Is it tech cosplay? Is it pop music? We’re not sure, but it’s engaging stuff, and Yeule has done their best to dissolve almost entirely into some kind of digital alt-pop entity, becoming almost cyborg-ish. In fact, scratch that – it’s like looking at a moving image, rather than something in the real world. There’s a wrestling with identity as we know it, and it’s hard to look away, even if you do get the good-creeps.
They were a ‘Glitch Princess’, and serving up menacing-realness, and providing a soundtrack to the hellscape currently being run ragged by Silicone Valley and billionaires who need to stop microdosing ketamine.
It’s avant-garde pop music, and wildly futuristic, all cut with an unsettling ethereal quality that makes this whole project beguiling. But it’s also fashion, baby. And modern angst. You imagine the hyper-pop crew liking this just as much as the depressed slacker kids do.
There’s a new LP due called ‘Softscars’ and a new single to listen to. Ninja Tune have a superstar on their hands if the world does the right thing and gives Yeule their flowers.
If you listened to Leila Arab, then you’ll love this.
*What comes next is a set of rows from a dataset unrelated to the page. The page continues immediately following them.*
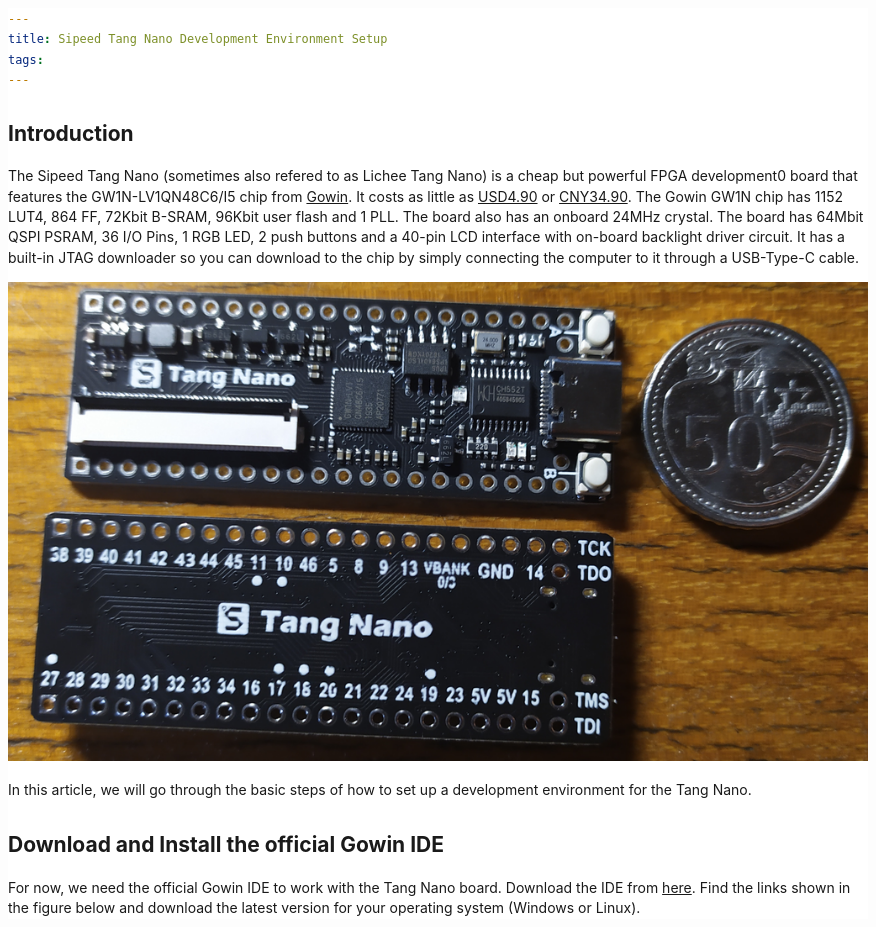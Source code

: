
 ```yaml
---
title: Sipeed Tang Nano Development Environment Setup
tags:
---
```


## Introduction

The Sipeed Tang Nano (sometimes also refered to as Lichee Tang Nano) is a cheap but powerful FPGA development0 board that features the GW1N-LV1QN48C6/I5 chip from [Gowin](https://www.gowinsemi.com/). It costs as little as [USD4.90](https://www.seeedstudio.com/Sipeed-Tang-Nano-FPGA-board-powered-by-GW1N-1-FPGA-p-4304.html) or [CNY34.90](https://m.tb.cn/h.eCSPsYf?sm=9c7938). The Gowin GW1N chip has 1152 LUT4, 864 FF, 72Kbit B-SRAM, 96Kbit user flash and 1 PLL. The board also has an onboard 24MHz crystal. The board has 64Mbit QSPI PSRAM, 36 I/O Pins, 1 RGB LED, 2 push buttons and a 40-pin LCD interface with on-board backlight driver circuit. It has a built-in JTAG downloader so you can download to the chip by simply connecting the computer to it through a USB-Type-C cable.

![Tang Nano Board](/img/tang-nano-setup/tang_nano_board.jpg)

In this article, we will go through the basic steps of how to set up a development environment for the Tang Nano.

## Download and Install the official Gowin IDE

For now, we need the official Gowin IDE to work with the Tang Nano board. Download the IDE from [here](http://www.gowinsemi.com.cn/faq.aspx). Find the links shown in the figure below and download the latest version for your operating system (Windows or Linux).
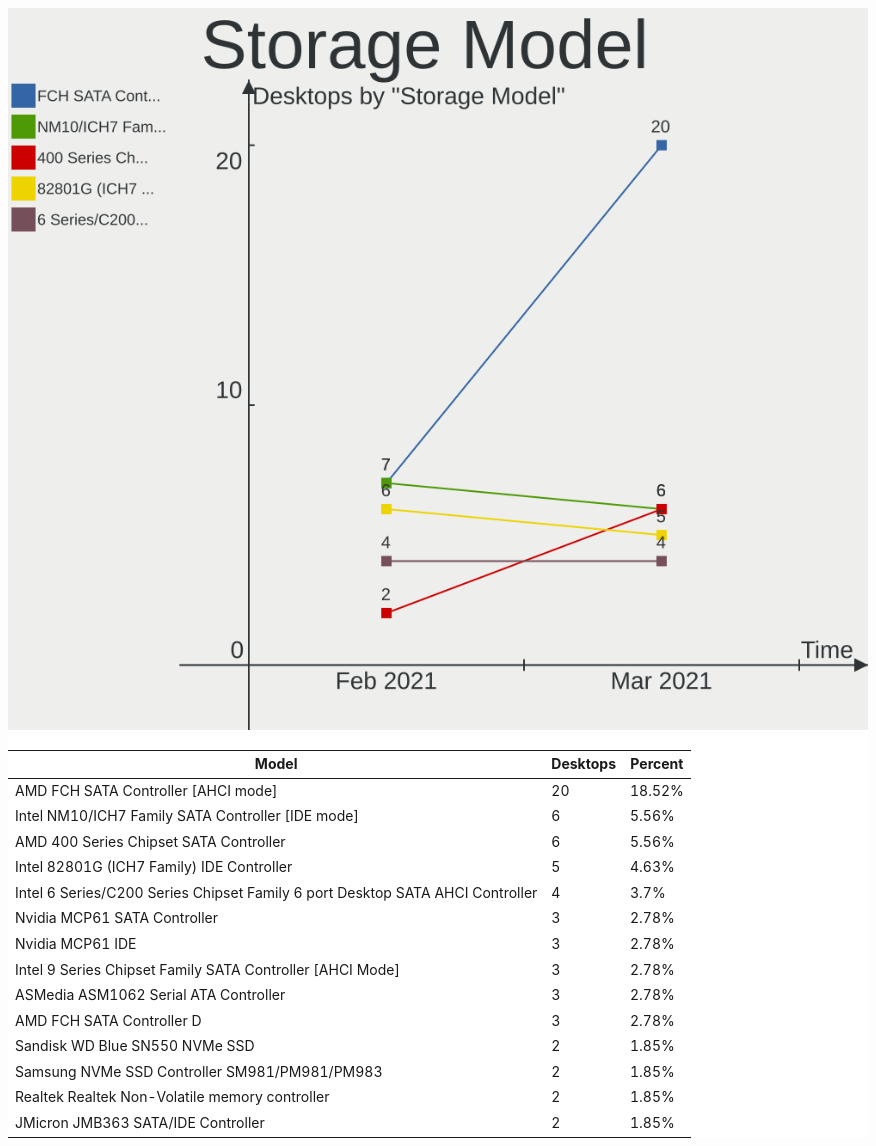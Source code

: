 ![Storage Model](./images/line_chart/storage_model.svg)

| Model                                                                                   | Desktops | Percent |
|-----------------------------------------------------------------------------------------|----------|---------|
| AMD FCH SATA Controller [AHCI mode]                                                     | 20       | 18.52%  |
| Intel NM10/ICH7 Family SATA Controller [IDE mode]                                       | 6        | 5.56%   |
| AMD 400 Series Chipset SATA Controller                                                  | 6        | 5.56%   |
| Intel 82801G (ICH7 Family) IDE Controller                                               | 5        | 4.63%   |
| Intel 6 Series/C200 Series Chipset Family 6 port Desktop SATA AHCI Controller           | 4        | 3.7%    |
| Nvidia MCP61 SATA Controller                                                            | 3        | 2.78%   |
| Nvidia MCP61 IDE                                                                        | 3        | 2.78%   |
| Intel 9 Series Chipset Family SATA Controller [AHCI Mode]                               | 3        | 2.78%   |
| ASMedia ASM1062 Serial ATA Controller                                                   | 3        | 2.78%   |
| AMD FCH SATA Controller D                                                               | 3        | 2.78%   |
| Sandisk WD Blue SN550 NVMe SSD                                                          | 2        | 1.85%   |
| Samsung NVMe SSD Controller SM981/PM981/PM983                                           | 2        | 1.85%   |
| Realtek Realtek Non-Volatile memory controller                                          | 2        | 1.85%   |
| JMicron JMB363 SATA/IDE Controller                                                      | 2        | 1.85%   |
Maybe Björk at her more experiment pop moments? Shoegaze? Emo? There’s a lot going on and a myriad of feelings to ingest with Yeule’s music, but it’s great stuff and the chaos that surrounds the vulnerability and stillness is a thing well worth sticking your neck out for. It’s adventurous electronic music, but also, accessible pop.
If you know what it’s like to endlessly scroll on social media, making yourself feel insane, then this music could well be a perfect salve for that. Fury, resignation, the various stages of grief, but wrapped up in a dreamlike, fragile noise.
With track titles like ‘Don’t Be So Hard On Your Own Beauty’, ‘Friendly Machine’, ‘Sulky Baby’, you know you’re not getting your run-of-the-mill artist, and that’s worth celebrating. How often to do get someone so willing to expose their feelings via the portal of high concept futurism?
She said to Pitchfork: “Post-humanism and cyborg theory came from a deep hatred for my body. A lot of my struggles came from gender dysphoria and eating disorders, which very much have to do with the physical form. Now I want to feel human sometimes. I want to feel like I have bearings. I want to feel like I’m real.”
“It’s like I turned into an AI and my soul left my body, and now I’m an AI trying to find out what it means to feel like a human being. I was obsessed with total digital simulation because it was my only form of escape.”
Whatever it is, this is thrilling and fascinating stuff.
Lean in and listen. There’ll be shows and they’re going to be intensely interesting. Log-in, drop out, Yeule isn’t going anywhere any time soon, and we might just be witnessing the flowering of a genuine underground superstar.